Apparently a significant chunk of bittorrent traffic and Windows updates use 
these techniques to deprioritise their traffic. Widespread adoption of AQM 
will remove their ability to avoid impacting the network at peak times. Use 
of DSCP could be one way to mitigate this problem with AQM, and this merits 
further study.


Does it matter? If such traffic doesn't interfere significantly with what the 
user is trying to do in the forground, it shouldn't matter that it's not being 
deprioritized as much.


The big problem before was that such traffic would cause the buffers to build up 
and slow everything down.
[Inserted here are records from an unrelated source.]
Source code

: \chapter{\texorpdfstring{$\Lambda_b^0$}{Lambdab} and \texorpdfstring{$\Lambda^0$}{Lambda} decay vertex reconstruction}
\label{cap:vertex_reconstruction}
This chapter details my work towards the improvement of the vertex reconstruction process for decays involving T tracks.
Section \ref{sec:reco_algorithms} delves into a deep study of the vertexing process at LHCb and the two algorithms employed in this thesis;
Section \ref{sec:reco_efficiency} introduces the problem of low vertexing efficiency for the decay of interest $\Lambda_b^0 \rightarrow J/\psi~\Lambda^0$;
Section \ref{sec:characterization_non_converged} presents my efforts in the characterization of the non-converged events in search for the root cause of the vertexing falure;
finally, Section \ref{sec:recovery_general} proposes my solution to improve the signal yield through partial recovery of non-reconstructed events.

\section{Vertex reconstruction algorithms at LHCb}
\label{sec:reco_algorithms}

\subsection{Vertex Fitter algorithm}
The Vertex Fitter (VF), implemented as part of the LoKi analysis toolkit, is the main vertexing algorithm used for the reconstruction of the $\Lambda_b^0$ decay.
With AQM in place, that concern basically disappears 
and the only resulting problem would be that you are maxing out the available 
bandwidth unless you deprioritize such traffic.


But if I'm sitting waiting for Windows to download an update, that's now 
forground traffic that is preventing me from doing anything else. I don't want 
it to be deprioritized behind other people in the house doing other things. I 
want it to get it's fair share of bandwidth.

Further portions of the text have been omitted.